RAINBOW KISS. To 6 May.
London
RAINBOW KISS
by Simon Farquhar
Royal Court Theatre (Jerwood Theatre Upstairs) To 6 May 2006
Mon-Sat 7.45pm Mat Sat 4pm
Post-show talk 25 April
Runs 2hr One interval
TICKETS: 020 7565 5000/020 7565 5100
www.royalcourttheatre.com
Review: Timothy Ramsden 22 April
Showing life isn’t a piece of cake in modern Scotland.
It’s grim up north in the Granite City of Aberdeen, on the 15th floor of a shabby housing scheme where Keith’s life passes him by. His experience of communications has dwindled from film studies at university to work in a BT call-centre. BT, he tells a drunk Shazza, stands for nothing these days, and nor does Keith.
When Shazza stands him up before the end of their shagging session, he’s into the emotional downer that makes up the play. ’Fuck Off’, first-time playwright Stewart Farquhar was going to call it. A pity he changed his mind. The phrase catches the casual brutality of Keith’s experiences.
He’s a ready-made victim of sex and violence whose only companion is middle-aged neighbour Murdo, with his red-veined cheeks and air of ruffled indolence. Murdo’s survived a suicide-spanned life by luck and only holds down a job as a department-store Santa half-an-hour.
Keith’s marriage survived less than the instalment plan on the wedding-ring and he’s left holding the baby. When he has to choose between mid-sex ecstasy with Shazza and responding to baby’s cries, it’s not a matter of right or wrong call so much as being up to making a decision at all.
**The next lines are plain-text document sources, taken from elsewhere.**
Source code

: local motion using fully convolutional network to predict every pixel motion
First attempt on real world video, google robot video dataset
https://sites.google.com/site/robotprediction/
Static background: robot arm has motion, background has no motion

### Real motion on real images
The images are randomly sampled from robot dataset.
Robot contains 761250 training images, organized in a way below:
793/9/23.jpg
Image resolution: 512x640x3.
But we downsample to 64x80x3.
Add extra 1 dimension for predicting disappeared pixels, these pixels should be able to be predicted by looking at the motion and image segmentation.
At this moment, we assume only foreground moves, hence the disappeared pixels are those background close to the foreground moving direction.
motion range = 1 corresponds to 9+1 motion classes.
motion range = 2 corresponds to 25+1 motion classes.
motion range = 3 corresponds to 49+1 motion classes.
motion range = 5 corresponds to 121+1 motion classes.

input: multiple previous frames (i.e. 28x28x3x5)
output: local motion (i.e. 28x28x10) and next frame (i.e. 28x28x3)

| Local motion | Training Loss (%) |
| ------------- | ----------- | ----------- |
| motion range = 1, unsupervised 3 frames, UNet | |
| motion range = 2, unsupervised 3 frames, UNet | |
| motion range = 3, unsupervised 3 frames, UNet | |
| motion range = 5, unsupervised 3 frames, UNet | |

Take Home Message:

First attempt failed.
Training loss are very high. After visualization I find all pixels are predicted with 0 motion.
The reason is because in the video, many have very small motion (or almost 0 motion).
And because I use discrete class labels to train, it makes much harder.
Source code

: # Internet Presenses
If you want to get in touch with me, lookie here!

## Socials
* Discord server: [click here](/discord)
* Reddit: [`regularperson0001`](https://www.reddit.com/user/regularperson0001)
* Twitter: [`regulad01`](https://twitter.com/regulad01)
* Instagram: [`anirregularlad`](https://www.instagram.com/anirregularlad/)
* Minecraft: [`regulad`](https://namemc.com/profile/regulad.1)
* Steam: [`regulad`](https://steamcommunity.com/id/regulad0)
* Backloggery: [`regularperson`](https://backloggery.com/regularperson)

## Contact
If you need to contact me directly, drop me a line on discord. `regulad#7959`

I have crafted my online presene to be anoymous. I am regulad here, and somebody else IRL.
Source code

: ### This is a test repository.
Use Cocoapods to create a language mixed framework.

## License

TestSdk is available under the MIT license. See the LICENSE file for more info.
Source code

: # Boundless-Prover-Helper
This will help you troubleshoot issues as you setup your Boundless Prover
Sex and violence, the shopping channel and fucking, loneliness and lovelessness; Farquhar poignantly expresses his passive protagonist’s situation, though as a first play there are limitations. The explicit sex and violence are unequally integrated in Keith’s life. There’s insufficient circumstantial detail to anchor events, while Richard Wilson’s scrupulously detailed production with its four fine performances has to carry a few flat moments in the dialogue.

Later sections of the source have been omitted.